**Work to be completed**
Gather each line containing the string "cdot" from these entries.

(Given records)

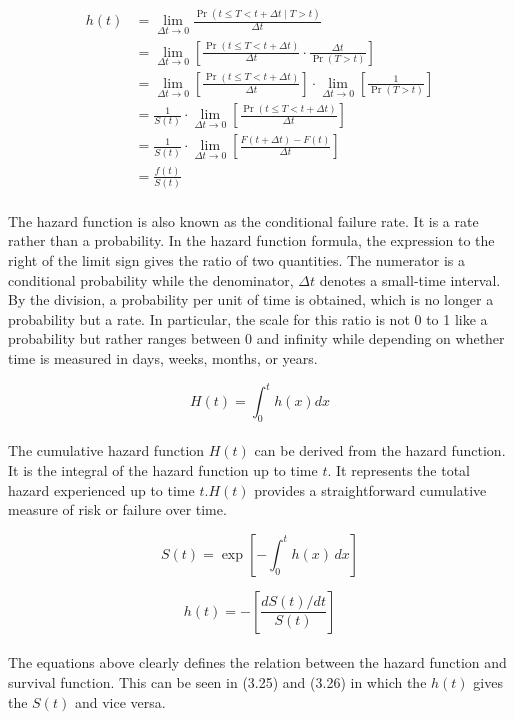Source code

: \documentclass[doublespacing,12pt]{report}
\begin{document}
\begin{align}
h(t) &= \lim_{\Delta t \to 0} \frac{\Pr(t \leq T < t + \Delta t \mid T > t)}{\Delta t} \\
&= \lim_{\Delta t \to 0} \left[ \frac{\Pr(t \leq T < t + \Delta t)}{\Delta t} \cdot \frac{\Delta t}{\Pr(T > t)} \right] \\
&= \lim_{\Delta t \to 0} \left[ \frac{\Pr(t \leq T < t + \Delta t)}{\Delta t} \right] \cdot \lim_{\Delta t \to 0} \left[ \frac{1}{\Pr(T > t)} \right] \\
&= \frac{1}{S(t)} \cdot \lim_{\Delta t \to 0} \left[ \frac{\Pr(t \leq T < t + \Delta t)}{\Delta t} \right] \\
&= \frac{1}{S(t)} \cdot \lim_{\Delta t \to 0} \left[ \frac{F(t + \Delta t) - F(t)}{\Delta t} \right] \\
&= \frac{f(t)}{S(t)} 
\end{align}\\
The hazard function is also known as the conditional failure rate. It is a rate rather than a probability. In the hazard function formula, the expression to the right of the limit sign gives the ratio of two quantities. The numerator is a conditional probability while the denominator, \(\Delta t\) denotes a small-time interval. By the division, a probability per unit of time is obtained, which is no longer a probability but a rate. In particular, the scale for this ratio is not 0 to 1 like a probability but rather ranges between 0 and infinity while depending on whether time is measured in days, weeks, months, or years. 

\begin{equation}
H(t)=\int_{0}^{t}{h(x)dx}
\end{equation}\\
The cumulative hazard function \(H(t)\) can be derived from the hazard function. It is the integral of the hazard function up to time \(t\). It represents the total hazard experienced up to time \( t. H(t)\) provides a straightforward cumulative measure of risk or failure over time.

\begin{equation}
S(t) = \exp\left[-\int_{0}^{t} h(x) \, dx\right]
\label{eq:survival_function}
\end{equation}

\begin{equation}
h(t) = -\left[\frac{dS(t)/dt}{S(t)}\right]
\end{equation}\\
The equations above clearly defines the relation between the hazard function and survival function. This can be seen in (3.25) and (3.26) in which the $h(t)$ gives the $S(t)$ and vice versa.
\end{document}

(End Given records)

**Answer to the problem**
&= \lim_{\Delta t \to 0} \left[ \frac{\Pr(t \leq T < t + \Delta t)}{\Delta t} \cdot \frac{\Delta t}{\Pr(T > t)} \right] \\
&= \lim_{\Delta t \to 0} \left[ \frac{\Pr(t \leq T < t + \Delta t)}{\Delta t} \right] \cdot \lim_{\Delta t \to 0} \left[ \frac{1}{\Pr(T > t)} \right] \\
&= \frac{1}{S(t)} \cdot \lim_{\Delta t \to 0} \left[ \frac{\Pr(t \leq T < t + \Delta t)}{\Delta t} \right] \\
&= \frac{1}{S(t)} \cdot \lim_{\Delta t \to 0} \left[ \frac{F(t + \Delta t) - F(t)}{\Delta t} \right] \\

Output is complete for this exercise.